During war, one of the most common tactics used to fight the enemy is to disrupt their supply lines.

During the Vietnam War, U.S. soldiers did this in a different way than just simply stopping supplies from getting to the enemy.

This specific operation, code named “Project Eldest Son,” was carried out by U.S. Green-Beret patrols, who captured enemy ammunition stashes that were typically 7.62 X 39mm ammo cartridges, which were used in the AK-47’s regularly carried by Communist forces.

Once the U.S. captured the ammo stashes, the cartridges would be disassembled and then put back together with different components.

For instance, the powder in the cartridges was replaced with a high explosive powder that would generate five times the pressure in the firearm.

The high explosive powder inside the cartridges would typically cause the AK-47 receiver to explode sending bolts and pieces of the gun backwards towards the person holding the rifle.

Once the sabotaged ammo was ready to go, U.S. forces would return the ammo to the stashes and would usually put one bad round in a container full of good rounds.

Basically, this would put doubt into the enemy’s mind regarding the safety and reliability of their ammo.

In addition, most of the Communist forces ammo was coming from China so this also was done so the enemy would question the ammo they were receiving from China.

The fact is, our firearms are obviously worthless without ammunition that works.

I’m sure you’ve heard how many gun activists want to make ammo harder to come by and there is no question that depending on where you live, it’s becoming more difficult to walk into your sporting goods store to buy ammo.

This has led to a continuing growing popularity of reloading your own ammo. Now, I know people who have done this for years and are very good at what they do.

On the other hand, I have a family member who spent countless hours reloading thousands of rounds, only to find out the powder was a little off and the ammo was unusable.

This is why if you reload ammo you have to take your time and know what you’re doing. This is not something you want to watch one YouTube video about and then think you’re a pro who knows it all.

So, if you are considering getting into reloading ammo, keep in mind the factors below and make sure you invest the time to do it right.

Reliability.
As I mentioned, I had a family member who reloaded his own ammo and was slightly off with his measurements.

Of course, no one is perfect, but the thing is, the big ammo manufacturers clearly have numerous safety inspections in place that make their ammo much more dependable, which is why quality ammo rarely has any issues.

Cartridge gets weaker.
Unless you keep your eye on every cartridge you use for reloading, you never know how many times the cartridge has been reloaded. The more you reload a cartridge, the weaker it will become over time.

Essentially, as it becomes weaker, it will be more prone to failure and malfunctions.

Legality.
I realize this is a big “what if,” however, if you were ever involved in a self-defense shooting would you really want to explain your reloaded ammo?

Again, I realize this is a stretch, but it is one more thing an aggressive prosecutor or civil attorney could use to try and blame you for what happen.
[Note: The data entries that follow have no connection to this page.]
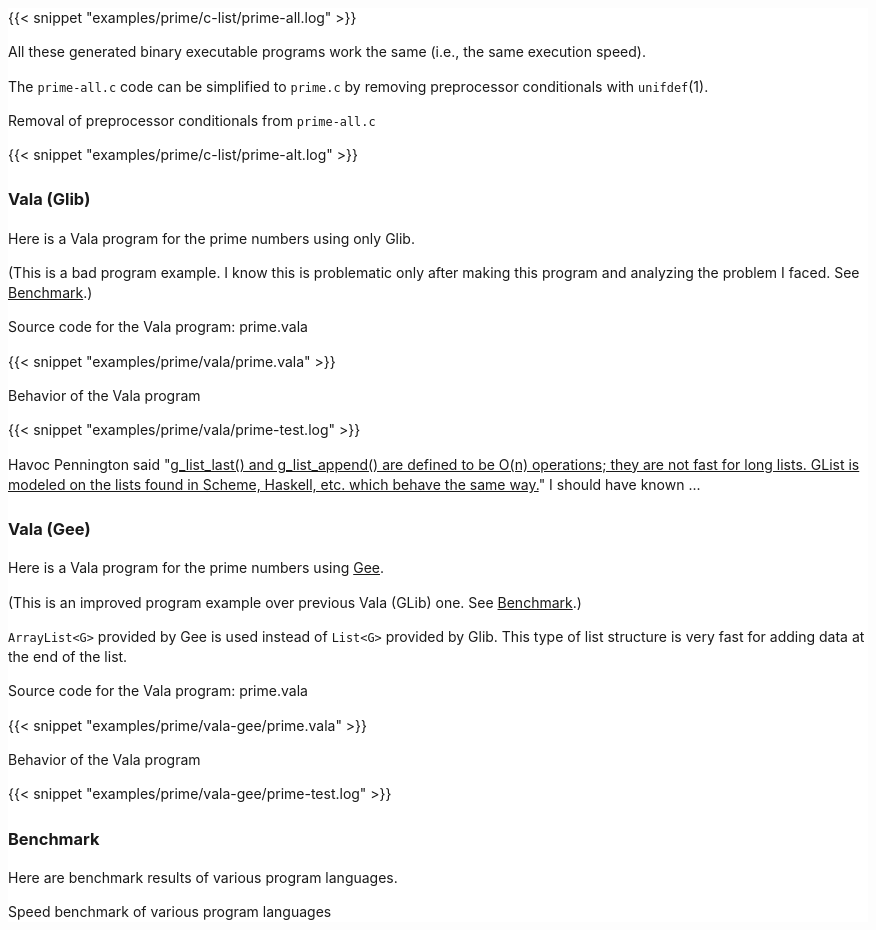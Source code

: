 {{< snippet "examples/prime/c-list/prime-all.log" >}}


All these generated binary executable programs work the same (i.e., the same execution speed).

The `prime-all.c` code can be simplified to `prime.c` by removing preprocessor conditionals with `unifdef`(1).

Removal of preprocessor conditionals from `prime-all.c`

{{< snippet "examples/prime/c-list/prime-alt.log" >}}


### Vala (Glib)

Here is a Vala program for the prime numbers using only Glib.

(This is a bad program example. I know this is problematic only after making this program and analyzing the problem I faced. See [Benchmark](#benchmark).)

Source code for the Vala program: prime.vala


{{< snippet "examples/prime/vala/prime.vala" >}}


Behavior of the Vala program

{{< snippet "examples/prime/vala/prime-test.log" >}}


Havoc Pennington said "[g_list_last() and g_list_append() are defined to be O(n) operations; they are not fast for long lists. GList is modeled on the lists found in Scheme, Haskell, etc. which behave the same way.](https://mail.gnome.org/archives/gtk-devel-list/2000-October/msg00059.html)"  I should have known ...

### Vala (Gee)

Here is a Vala program for the prime numbers using [Gee](https://live.gnome.org/Libgee).

(This is an improved program example over previous Vala (GLib) one. See [Benchmark](#benchmark).)

`ArrayList<G>` provided by Gee is used instead of `List<G>` provided by Glib.  This type of list structure is very fast for adding data at the end of the list.

Source code for the Vala program: prime.vala


{{< snippet "examples/prime/vala-gee/prime.vala" >}}


Behavior of the Vala program

{{< snippet "examples/prime/vala-gee/prime-test.log" >}}


### Benchmark

Here are benchmark results of various program languages.

Speed benchmark of various program languages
During a trial, the best thing you can do is show the court a box of ammo from the manufacturer and say contact them with any questions.

When it comes to ammo, some of my favorite brands are Speer, Hornady, Remington, Winchester, and Federal. These are all quality and dependable brands that won’t break the bank.

I do realize a lot of folks reload ammo for the huge savings cost. If this is the case, I see nothing wrong with reloading rounds for simply target practice at the range or shooting with friends.

However, I would not use reloaded rounds in my self-defense weapon and I would spend the extra money to make sure you have a reliable round when your life depends on it.